What it does
Jems flips the AI assistant model on its head. Instead of one chatbot that tries to do everything, you get a group chat with specialized AI agents — each an expert in a different part of your life — all sharing context and collaborating in real time.
Imagine a WhatsApp group, but your friends are AI agents:
Noor — the conversationalist. Your main point of contact who listens, understands, and pulls in the right expert. Kai — the planner. Owns your schedule, tasks, reminders. Knows when you're overloaded and redistributes your week. Sage — the growth coach. Tracks goals, monitors progress velocity, nudges you when things stall. Echo — the memory keeper. Journals your thoughts, remembers what you mentioned three weeks ago, spots mood patterns. You send one message. All four agents see it, discuss it internally — like a real group chat — and the most relevant one responds. Say "I've been stressed about the marathon" and Kai checks your training schedule, Sage reviews your fitness goal progress, Echo recalls that journal entry about your knee pain last week, and Noor synthesizes it all into one thoughtful response.
The magic is shared context. When Kai creates a task, Echo automatically remembers it. When Sage updates a goal, Kai adjusts the plan. They're not siloed — they're a team with a shared brain.
The app itself is a spatial OS — five screens connected by a floating glass dock, 3D agent spheres with little kawaii faces, pure white glassmorphism aesthetic. Not a chat app. An operating system for your life.
How we built it
Frontend: Flutter with a custom spatial design system — glassmorphism, radial gradient agent spheres, five navigable screens (Hub, Schedule, Journal, Lounge, Ecosystem).
Backend: FastAPI on Google Cloud Run, powered by Google ADK for multi-agent orchestration. The group chat loop runs as a live bidirectional stream — agents discuss internally before surfacing one curated response.
Shared memory via Qdrant: Every meaningful interaction — journal entries, personal facts, preferences, emotional patterns — gets embedded and stored in Qdrant as semantic vector memory. When any agent in the group chat needs context, it queries Qdrant scoped by category and importance. This is the shared brain that makes the group chat actually work — agents don't just hear each other, they remember together.
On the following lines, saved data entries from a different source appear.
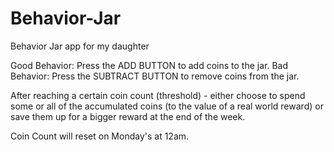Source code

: # Behavior-Jar
Behavior Jar app for my daughter


Good Behavior: Press the ADD BUTTON to add coins to the jar.
Bad Behavior: Press the SUBTRACT BUTTON to remove coins from the jar.

After reaching a certain coin count (threshold) - either choose to spend some or all of the accumulated coins (to the value of a real world reward) or save them up for a bigger reward at the end of the week.

Coin Count will reset on Monday's at 12am.
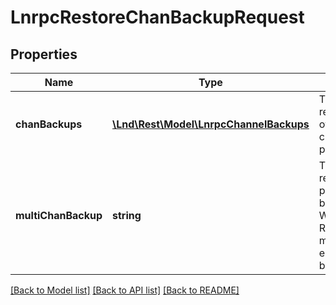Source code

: # LnrpcRestoreChanBackupRequest

## Properties
Name | Type | Description | Notes
------------ | ------------- | ------------- | -------------
**chanBackups** | [**\Lnd\Rest\Model\LnrpcChannelBackups**](LnrpcChannelBackups.md) | The channels to restore as a list of channel/backup pairs. | [optional] 
**multiChanBackup** | **string** | The channels to restore in the packed multi backup format. When using REST, this field must be encoded as base64. | [optional] 

[[Back to Model list]](../README.md#documentation-for-models) [[Back to API list]](../README.md#documentation-for-api-endpoints) [[Back to README]](../README.md)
Context bus: A real-time event system where agents publish what they do (task created, goal updated, memory stored) and others read before acting. This is what prevents contradictions and enables genuine collaboration.
Proactive behaviors: Seven scheduled jobs run daily — morning briefings, evening journal prompts, goal nudges, memory consolidation — so the group chat works even when you're not in it.
Challenges we ran into
Making a group chat of agents actually coherent was the core challenge. Four agents with different specialties can easily contradict each other — Kai adds more tasks while Sage knows you're burned out. The context bus solved this: agents check what others have done before acting. But tuning the timing and priority took real iteration.
Cross-domain memory retrieval was hard. When the group chat discusses "running," Kai thinks training schedule, Echo thinks that journal entry about feeling free, Sage thinks the marathon goal. Qdrant's category-scoped filtering with importance weighting made these queries precise instead of noisy.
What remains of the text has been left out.